Infolge der Blockade und der Kriminalisierung von Seenotrettern waren bereits vor dem Gipfel innerhalb weniger Tage bei mehreren Unglücken etwa 220 Menschen ertrunken. Und „das ist eine konservative Schätzung“, sagte der Sprecher des UN-Flüchtlingshilfswerks (UNHCR). Insgesamt sind damit laut UN-Angaben seit dem 1. Januar 2014 über 16.346 Menschen (Stand 18. Juni 2018) ums Leben gekommen und seit dem Jahr 2000 sogar über 35.000 Menschen an den europäischen Außengrenzen gestorben.
Die Verantwortung für diesen Massenmord liegt bei der EU und ihren nationalen Regierungen, die sich in Brüssel auf eine weitere massive Verschärfung ihrer Flüchtlingspolitik geeinigt haben.
Vorgesehen sind unter anderem die komplette Abriegelung der „Festung Europa“ und Massendeportationen in die Kriegsgebiete des Nahen und Mittleren Ostens. „Der Europäische Rat erinnert daran, dass die Mitgliedstaaten eine wirksame Kontrolle der EU-Außengrenzen mit finanzieller und materieller Unterstützung der EU gewährleisten müssen.
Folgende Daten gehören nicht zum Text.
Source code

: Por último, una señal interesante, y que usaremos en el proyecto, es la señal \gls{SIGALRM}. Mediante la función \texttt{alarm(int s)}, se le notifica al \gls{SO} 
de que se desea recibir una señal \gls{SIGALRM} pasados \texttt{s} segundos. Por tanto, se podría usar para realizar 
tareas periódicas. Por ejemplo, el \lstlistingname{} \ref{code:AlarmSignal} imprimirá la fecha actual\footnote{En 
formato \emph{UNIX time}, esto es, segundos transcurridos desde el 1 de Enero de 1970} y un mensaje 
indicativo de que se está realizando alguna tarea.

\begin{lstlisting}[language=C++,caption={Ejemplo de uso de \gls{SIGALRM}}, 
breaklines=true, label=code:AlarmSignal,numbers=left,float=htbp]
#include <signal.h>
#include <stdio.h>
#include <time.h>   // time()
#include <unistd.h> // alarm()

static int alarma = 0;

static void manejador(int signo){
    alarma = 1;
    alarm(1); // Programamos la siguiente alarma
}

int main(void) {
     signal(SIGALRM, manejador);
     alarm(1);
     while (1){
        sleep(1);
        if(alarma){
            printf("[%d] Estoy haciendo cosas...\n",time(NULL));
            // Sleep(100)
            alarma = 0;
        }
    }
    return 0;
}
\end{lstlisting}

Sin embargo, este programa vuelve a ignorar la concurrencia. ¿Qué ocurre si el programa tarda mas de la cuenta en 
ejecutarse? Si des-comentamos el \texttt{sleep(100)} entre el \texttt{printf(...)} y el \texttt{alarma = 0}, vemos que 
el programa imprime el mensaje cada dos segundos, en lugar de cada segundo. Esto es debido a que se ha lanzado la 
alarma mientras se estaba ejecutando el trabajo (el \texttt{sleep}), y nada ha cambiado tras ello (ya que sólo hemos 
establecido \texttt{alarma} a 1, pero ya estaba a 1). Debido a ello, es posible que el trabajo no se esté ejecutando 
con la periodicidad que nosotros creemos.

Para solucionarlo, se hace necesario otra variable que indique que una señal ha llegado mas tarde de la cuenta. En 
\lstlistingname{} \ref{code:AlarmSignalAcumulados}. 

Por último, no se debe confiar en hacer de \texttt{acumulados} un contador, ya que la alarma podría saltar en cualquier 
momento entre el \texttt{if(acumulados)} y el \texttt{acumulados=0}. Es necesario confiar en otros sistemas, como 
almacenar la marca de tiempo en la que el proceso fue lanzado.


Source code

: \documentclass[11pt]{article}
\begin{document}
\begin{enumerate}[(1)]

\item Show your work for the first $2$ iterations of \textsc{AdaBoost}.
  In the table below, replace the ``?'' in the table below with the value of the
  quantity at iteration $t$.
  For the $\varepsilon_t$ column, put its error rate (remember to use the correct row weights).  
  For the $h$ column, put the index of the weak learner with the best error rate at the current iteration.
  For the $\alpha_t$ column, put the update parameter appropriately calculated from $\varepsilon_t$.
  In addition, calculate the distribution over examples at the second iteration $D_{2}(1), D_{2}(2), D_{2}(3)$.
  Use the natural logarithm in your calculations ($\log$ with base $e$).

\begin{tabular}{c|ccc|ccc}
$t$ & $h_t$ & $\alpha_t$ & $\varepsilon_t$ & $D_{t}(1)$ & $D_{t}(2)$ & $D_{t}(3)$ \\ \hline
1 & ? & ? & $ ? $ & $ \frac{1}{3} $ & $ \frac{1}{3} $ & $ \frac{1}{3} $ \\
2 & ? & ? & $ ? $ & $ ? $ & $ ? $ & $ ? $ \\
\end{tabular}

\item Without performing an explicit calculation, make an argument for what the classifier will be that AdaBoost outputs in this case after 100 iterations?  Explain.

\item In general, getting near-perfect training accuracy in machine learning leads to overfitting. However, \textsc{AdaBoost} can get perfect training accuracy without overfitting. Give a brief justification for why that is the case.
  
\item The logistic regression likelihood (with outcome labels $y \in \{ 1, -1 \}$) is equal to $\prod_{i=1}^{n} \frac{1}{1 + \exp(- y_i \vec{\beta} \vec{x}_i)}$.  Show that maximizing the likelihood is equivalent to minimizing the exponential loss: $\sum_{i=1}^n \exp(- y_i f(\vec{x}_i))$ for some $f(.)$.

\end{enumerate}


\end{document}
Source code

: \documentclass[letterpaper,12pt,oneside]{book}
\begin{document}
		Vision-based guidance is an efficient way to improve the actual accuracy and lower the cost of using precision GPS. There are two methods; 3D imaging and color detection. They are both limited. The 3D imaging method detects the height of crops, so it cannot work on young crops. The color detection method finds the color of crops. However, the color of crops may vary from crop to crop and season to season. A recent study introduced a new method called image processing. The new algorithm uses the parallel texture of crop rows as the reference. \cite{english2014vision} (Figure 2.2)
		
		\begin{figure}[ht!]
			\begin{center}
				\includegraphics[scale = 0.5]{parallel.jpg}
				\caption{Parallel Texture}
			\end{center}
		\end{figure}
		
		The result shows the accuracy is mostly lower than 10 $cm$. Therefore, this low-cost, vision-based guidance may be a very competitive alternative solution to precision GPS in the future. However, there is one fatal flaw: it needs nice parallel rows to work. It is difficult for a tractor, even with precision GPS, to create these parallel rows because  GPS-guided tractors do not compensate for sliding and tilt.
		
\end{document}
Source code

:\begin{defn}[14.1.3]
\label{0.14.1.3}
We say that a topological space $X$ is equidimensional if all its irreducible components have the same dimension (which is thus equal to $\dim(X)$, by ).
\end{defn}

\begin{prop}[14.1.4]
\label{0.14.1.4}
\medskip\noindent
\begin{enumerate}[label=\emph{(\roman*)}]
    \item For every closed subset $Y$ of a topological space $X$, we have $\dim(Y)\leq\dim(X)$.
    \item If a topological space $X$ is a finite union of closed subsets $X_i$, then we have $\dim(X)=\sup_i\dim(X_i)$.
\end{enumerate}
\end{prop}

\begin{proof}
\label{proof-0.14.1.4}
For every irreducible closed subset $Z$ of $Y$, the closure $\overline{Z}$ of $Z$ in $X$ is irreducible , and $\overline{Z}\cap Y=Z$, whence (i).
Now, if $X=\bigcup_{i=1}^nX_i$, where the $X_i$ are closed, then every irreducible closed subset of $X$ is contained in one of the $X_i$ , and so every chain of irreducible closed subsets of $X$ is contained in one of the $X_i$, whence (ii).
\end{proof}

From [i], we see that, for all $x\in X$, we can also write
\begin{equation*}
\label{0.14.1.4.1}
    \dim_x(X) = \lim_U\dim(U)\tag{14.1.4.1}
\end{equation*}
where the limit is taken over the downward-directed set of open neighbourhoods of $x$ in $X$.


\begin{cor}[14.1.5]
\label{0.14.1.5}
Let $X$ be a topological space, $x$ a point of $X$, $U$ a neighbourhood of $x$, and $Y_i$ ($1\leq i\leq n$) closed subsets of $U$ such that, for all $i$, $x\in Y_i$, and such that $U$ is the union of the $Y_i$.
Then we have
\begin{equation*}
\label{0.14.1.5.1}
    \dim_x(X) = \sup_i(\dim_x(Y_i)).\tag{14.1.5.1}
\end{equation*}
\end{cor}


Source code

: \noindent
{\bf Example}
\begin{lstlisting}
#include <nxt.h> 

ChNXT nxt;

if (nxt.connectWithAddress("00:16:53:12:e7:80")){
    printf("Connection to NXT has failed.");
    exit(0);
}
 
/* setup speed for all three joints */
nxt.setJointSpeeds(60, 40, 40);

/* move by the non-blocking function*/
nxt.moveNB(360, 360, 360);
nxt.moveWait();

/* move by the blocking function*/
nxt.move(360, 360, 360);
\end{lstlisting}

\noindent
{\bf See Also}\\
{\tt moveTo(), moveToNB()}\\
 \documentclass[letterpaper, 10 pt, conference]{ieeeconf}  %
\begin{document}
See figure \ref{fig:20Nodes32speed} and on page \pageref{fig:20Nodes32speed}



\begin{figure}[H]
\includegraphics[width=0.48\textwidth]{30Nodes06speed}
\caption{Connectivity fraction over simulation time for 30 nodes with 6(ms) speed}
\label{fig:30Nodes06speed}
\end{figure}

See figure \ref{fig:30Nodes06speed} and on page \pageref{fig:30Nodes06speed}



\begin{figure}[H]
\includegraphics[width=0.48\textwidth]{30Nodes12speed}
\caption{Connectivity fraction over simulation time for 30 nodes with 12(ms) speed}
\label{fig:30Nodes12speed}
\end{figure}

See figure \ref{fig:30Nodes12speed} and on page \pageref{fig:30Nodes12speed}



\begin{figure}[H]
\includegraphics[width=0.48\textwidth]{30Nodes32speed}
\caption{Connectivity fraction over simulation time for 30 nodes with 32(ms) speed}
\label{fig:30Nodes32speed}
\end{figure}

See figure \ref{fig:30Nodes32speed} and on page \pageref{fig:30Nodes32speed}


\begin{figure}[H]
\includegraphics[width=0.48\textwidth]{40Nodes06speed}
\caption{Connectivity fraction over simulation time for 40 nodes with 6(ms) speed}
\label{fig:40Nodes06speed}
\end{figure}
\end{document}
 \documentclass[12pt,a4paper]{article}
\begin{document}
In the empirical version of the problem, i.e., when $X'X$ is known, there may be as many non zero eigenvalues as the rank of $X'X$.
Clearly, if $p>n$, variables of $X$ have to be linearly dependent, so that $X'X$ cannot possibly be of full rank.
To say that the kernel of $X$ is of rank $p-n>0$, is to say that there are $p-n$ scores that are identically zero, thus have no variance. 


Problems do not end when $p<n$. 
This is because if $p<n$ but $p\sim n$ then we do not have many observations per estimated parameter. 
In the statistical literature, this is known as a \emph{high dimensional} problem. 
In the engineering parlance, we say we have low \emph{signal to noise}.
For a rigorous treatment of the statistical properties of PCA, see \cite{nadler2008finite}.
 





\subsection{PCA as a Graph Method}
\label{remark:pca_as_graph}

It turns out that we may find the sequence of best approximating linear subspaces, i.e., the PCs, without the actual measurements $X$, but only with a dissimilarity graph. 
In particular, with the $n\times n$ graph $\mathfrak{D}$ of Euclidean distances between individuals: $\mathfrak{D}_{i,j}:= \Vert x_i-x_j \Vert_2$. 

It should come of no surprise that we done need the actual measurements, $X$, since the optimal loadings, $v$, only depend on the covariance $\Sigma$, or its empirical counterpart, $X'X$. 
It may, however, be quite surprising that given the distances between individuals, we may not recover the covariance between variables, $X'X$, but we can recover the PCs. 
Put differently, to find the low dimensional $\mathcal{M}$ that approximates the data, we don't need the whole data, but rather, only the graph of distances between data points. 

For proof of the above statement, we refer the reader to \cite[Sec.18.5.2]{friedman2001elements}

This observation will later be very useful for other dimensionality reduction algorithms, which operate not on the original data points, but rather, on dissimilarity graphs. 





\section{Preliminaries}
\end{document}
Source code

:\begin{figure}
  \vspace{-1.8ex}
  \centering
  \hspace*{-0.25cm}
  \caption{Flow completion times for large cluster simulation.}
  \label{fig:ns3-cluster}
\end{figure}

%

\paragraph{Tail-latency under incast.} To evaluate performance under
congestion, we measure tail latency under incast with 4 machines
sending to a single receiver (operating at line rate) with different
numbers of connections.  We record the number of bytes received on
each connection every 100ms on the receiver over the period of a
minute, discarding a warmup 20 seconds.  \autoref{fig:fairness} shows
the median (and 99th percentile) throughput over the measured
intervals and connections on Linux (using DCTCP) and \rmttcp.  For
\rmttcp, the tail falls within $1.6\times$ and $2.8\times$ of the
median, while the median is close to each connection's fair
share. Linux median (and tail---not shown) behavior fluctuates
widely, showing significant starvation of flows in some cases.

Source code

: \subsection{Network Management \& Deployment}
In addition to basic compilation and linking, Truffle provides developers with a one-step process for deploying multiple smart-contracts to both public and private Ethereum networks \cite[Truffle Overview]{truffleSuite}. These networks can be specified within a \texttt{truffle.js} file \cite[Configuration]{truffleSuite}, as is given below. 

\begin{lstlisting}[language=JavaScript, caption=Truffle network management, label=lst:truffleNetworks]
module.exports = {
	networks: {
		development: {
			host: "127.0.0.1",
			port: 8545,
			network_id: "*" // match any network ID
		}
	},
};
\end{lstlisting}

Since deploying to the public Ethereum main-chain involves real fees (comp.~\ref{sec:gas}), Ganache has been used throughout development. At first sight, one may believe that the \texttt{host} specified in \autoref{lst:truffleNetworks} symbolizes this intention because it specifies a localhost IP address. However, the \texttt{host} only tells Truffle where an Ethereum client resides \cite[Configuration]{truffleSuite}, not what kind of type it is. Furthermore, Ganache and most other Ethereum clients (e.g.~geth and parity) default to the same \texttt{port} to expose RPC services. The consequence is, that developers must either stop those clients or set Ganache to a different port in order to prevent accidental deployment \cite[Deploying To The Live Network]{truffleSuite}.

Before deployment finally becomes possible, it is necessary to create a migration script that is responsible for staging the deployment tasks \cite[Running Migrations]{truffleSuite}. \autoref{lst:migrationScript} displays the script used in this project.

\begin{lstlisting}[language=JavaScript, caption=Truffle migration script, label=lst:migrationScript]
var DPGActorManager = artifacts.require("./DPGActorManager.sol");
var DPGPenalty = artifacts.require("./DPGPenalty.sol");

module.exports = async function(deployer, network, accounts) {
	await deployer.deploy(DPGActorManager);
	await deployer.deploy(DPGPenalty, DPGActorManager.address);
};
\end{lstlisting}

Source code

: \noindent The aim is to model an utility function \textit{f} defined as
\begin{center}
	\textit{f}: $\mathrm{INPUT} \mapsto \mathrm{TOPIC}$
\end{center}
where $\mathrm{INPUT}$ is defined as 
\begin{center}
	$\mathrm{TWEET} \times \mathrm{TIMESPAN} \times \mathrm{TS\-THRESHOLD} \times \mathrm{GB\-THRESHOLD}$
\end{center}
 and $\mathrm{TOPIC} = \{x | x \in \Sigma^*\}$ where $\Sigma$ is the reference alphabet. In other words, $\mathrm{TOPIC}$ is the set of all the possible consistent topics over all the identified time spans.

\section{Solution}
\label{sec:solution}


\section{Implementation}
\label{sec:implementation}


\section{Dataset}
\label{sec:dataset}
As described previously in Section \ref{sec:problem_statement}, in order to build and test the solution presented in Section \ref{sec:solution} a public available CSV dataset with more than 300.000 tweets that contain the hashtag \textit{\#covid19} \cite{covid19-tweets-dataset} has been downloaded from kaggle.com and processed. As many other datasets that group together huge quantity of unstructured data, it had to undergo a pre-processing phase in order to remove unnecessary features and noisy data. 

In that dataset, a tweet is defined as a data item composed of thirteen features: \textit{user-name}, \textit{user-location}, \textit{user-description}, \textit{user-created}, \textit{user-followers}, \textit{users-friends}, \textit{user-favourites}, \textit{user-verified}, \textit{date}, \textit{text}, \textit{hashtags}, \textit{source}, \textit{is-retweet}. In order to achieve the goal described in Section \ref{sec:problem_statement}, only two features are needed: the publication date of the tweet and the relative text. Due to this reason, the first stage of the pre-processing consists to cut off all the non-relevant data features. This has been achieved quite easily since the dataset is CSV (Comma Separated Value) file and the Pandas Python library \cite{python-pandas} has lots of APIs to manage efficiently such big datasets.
Er betont ferner, dass die effektive Rückführung irregulärer Migranten deutlich verstärkt werden muss,“ heißt es in den offiziellen „Schlussfolgerungen“ des Gipfels.
Um die Abwehr von Flüchtlingen durchzusetzen, soll etwa die europäische Grenzschutzagentur Frontex „durch eine Aufstockung der Mittel und ein erweitertes Mandat weiter ausgebaut werden“. Außerdem ist die Einrichtung von de facto Konzentrationslagern für Flüchtlinge in Nordafrika und innerhalb der EU geplant. Sie werden in der Gipfelerklärung euphemistisch als „Ausschiffungsplattformen“ und „kontrollierte Zentren“ zur „Umsiedlung und der Neuansiedlung“ bezeichnet.
Auch nationale Maßnahmen, wie die Durchführung von Grenzkontrollen innerhalb der EU, sind explizit möglich. „Was die Lage innerhalb der EU betrifft, so droht die Sekundärmigration von Asylbewerbern zwischen Mitgliedstaaten die Integrität des Gemeinsamen Europäischen Asylsystems und des Schengen-Besitzstands zu gefährden. Die Mitgliedstaaten sollten alle erforderlichen internen Rechtsetzungs- und Verwaltungsmaßnahmen gegen diese Migrationsbewegungen treffen und dabei eng zusammenzuarbeiten“, heißt es in Punkt 11 der Erklärung.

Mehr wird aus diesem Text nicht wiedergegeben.